== PROVIDED DATA ==

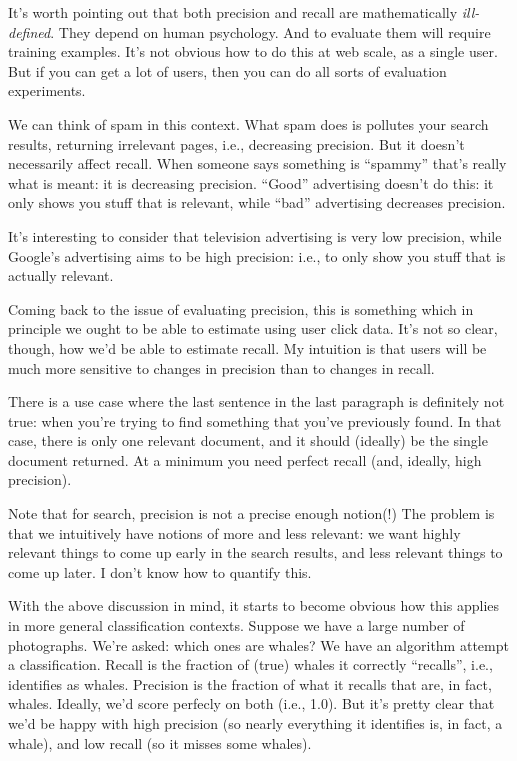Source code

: It's worth pointing out that both precision and recall are
mathematically \emph{ill-defined}.  They depend on human psychology.
And to evaluate them will require training examples.  It's not obvious
how to do this at web scale, as a single user.  But if you can get a
lot of users, then you can do all sorts of evaluation experiments.

We can think of spam in this context.  What spam does is pollutes your
search results, returning irrelevant pages, i.e., decreasing
precision.  But it doesn't necessarily affect recall.  When someone
says something is ``spammy'' that's really what is meant: it is
decreasing precision.  ``Good'' advertising doesn't do this: it only
shows you stuff that is relevant, while ``bad'' advertising decreases
precision.

It's interesting to consider that television advertising is very low
precision, while Google's advertising aims to be high precision: i.e.,
to only show you stuff that is actually relevant.

Coming back to the issue of evaluating precision, this is something
which in principle we ought to be able to estimate using user click
data.  It's not so clear, though, how we'd be able to estimate recall.
My intuition is that users will be much more sensitive to changes in
precision than to changes in recall.  

There is a use case where the last sentence in the last paragraph is
definitely not true: when you're trying to find something that you've
previously found.  In that case, there is only one relevant document,
and it should (ideally) be the single document returned.  At a minimum
you need perfect recall (and, ideally, high precision).

Note that for search, precision is not a precise enough notion(!)
The problem is that we intuitively have notions of more and less
relevant: we want highly relevant things to come up early in the
search results, and less relevant things to come up later.  I don't
know how to quantify this.

With the above discussion in mind, it starts to become obvious how
this applies in more general classification contexts.  Suppose we have
a large number of photographs.  We're asked: which ones are whales?
We have an algorithm attempt a classification.  Recall is the fraction
of (true) whales it correctly ``recalls'', i.e., identifies as whales.
Precision is the fraction of what it recalls that are, in fact,
whales.  Ideally, we'd score perfecly on both (i.e., 1.0).  But it's
pretty clear that we'd be happy with high precision (so nearly
everything it identifies is, in fact, a whale), and low recall (so it
misses some whales).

===

ACTIVITY: Number only, please: work out how many lines of the listing hold "obvious".

WRITTEN SOLUTION: 2